> [Exercise goal] Could the data below be copied exactly, minus the pictures?

(Stored items)

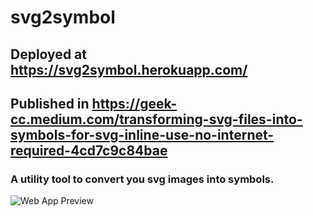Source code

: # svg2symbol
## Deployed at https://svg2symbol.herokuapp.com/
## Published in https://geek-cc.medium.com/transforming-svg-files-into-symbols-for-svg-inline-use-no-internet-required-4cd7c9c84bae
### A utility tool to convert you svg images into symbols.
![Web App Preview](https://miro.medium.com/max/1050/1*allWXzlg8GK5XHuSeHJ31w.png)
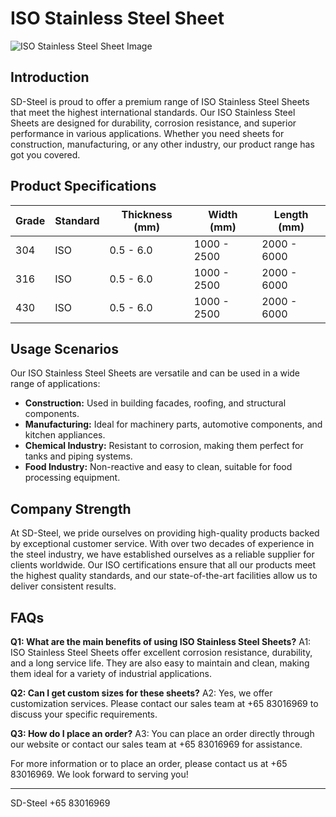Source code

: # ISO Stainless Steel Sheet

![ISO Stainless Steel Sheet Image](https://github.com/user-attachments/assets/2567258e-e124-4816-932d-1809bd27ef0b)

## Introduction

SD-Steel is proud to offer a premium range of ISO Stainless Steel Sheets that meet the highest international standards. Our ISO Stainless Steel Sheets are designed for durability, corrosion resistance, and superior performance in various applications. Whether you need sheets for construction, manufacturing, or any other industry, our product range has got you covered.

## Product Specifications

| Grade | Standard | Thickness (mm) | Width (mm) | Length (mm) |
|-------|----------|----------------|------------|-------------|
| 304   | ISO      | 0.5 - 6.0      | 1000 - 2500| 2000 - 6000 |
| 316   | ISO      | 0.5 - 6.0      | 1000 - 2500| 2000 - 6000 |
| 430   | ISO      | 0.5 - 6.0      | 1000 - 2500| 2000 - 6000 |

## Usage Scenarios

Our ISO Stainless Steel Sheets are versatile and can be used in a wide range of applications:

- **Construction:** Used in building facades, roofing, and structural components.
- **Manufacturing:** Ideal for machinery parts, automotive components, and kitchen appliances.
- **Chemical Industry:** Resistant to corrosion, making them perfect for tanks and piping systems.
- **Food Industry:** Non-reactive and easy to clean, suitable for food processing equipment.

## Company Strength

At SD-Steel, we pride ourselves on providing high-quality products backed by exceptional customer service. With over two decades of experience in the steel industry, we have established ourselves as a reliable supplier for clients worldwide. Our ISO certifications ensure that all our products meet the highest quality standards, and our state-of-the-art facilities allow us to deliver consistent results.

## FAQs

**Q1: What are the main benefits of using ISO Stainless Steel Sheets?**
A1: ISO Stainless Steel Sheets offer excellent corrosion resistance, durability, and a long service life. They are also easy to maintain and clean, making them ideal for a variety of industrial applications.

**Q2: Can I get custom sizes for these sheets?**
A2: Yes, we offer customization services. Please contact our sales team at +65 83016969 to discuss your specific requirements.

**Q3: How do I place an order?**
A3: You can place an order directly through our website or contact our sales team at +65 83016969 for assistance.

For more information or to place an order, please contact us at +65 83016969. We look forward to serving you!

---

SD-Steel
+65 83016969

> [Answer section]
Source code

: # svg2symbol
## Deployed at https://svg2symbol.herokuapp.com/
## Published in https://geek-cc.medium.com/transforming-svg-files-into-symbols-for-svg-inline-use-no-internet-required-4cd7c9c84bae
### A utility tool to convert you svg images into symbols.
![Web App Preview](https://miro.medium.com/max/1050/1*allWXzlg8GK5XHuSeHJ31w.png)
Source code

: # ISO Stainless Steel Sheet

![ISO Stainless Steel Sheet Image](https://github.com/user-attachments/assets/2567258e-e124-4816-932d-1809bd27ef0b)

## Introduction

SD-Steel is proud to offer a premium range of ISO Stainless Steel Sheets that meet the highest international standards. Our ISO Stainless Steel Sheets are designed for durability, corrosion resistance, and superior performance in various applications. Whether you need sheets for construction, manufacturing, or any other industry, our product range has got you covered.

## Product Specifications

| Grade | Standard | Thickness (mm) | Width (mm) | Length (mm) |
|-------|----------|----------------|------------|-------------|
| 304   | ISO      | 0.5 - 6.0      | 1000 - 2500| 2000 - 6000 |
| 316   | ISO      | 0.5 - 6.0      | 1000 - 2500| 2000 - 6000 |
| 430   | ISO      | 0.5 - 6.0      | 1000 - 2500| 2000 - 6000 |

## Usage Scenarios

Our ISO Stainless Steel Sheets are versatile and can be used in a wide range of applications:

- **Construction:** Used in building facades, roofing, and structural components.
- **Manufacturing:** Ideal for machinery parts, automotive components, and kitchen appliances.
- **Chemical Industry:** Resistant to corrosion, making them perfect for tanks and piping systems.
- **Food Industry:** Non-reactive and easy to clean, suitable for food processing equipment.

## Company Strength

At SD-Steel, we pride ourselves on providing high-quality products backed by exceptional customer service. With over two decades of experience in the steel industry, we have established ourselves as a reliable supplier for clients worldwide. Our ISO certifications ensure that all our products meet the highest quality standards, and our state-of-the-art facilities allow us to deliver consistent results.

## FAQs

**Q1: What are the main benefits of using ISO Stainless Steel Sheets?**
A1: ISO Stainless Steel Sheets offer excellent corrosion resistance, durability, and a long service life. They are also easy to maintain and clean, making them ideal for a variety of industrial applications.

**Q2: Can I get custom sizes for these sheets?**
A2: Yes, we offer customization services. Please contact our sales team at +65 83016969 to discuss your specific requirements.

**Q3: How do I place an order?**
A3: You can place an order directly through our website or contact our sales team at +65 83016969 for assistance.

For more information or to place an order, please contact us at +65 83016969. We look forward to serving you!

---

SD-Steel
+65 83016969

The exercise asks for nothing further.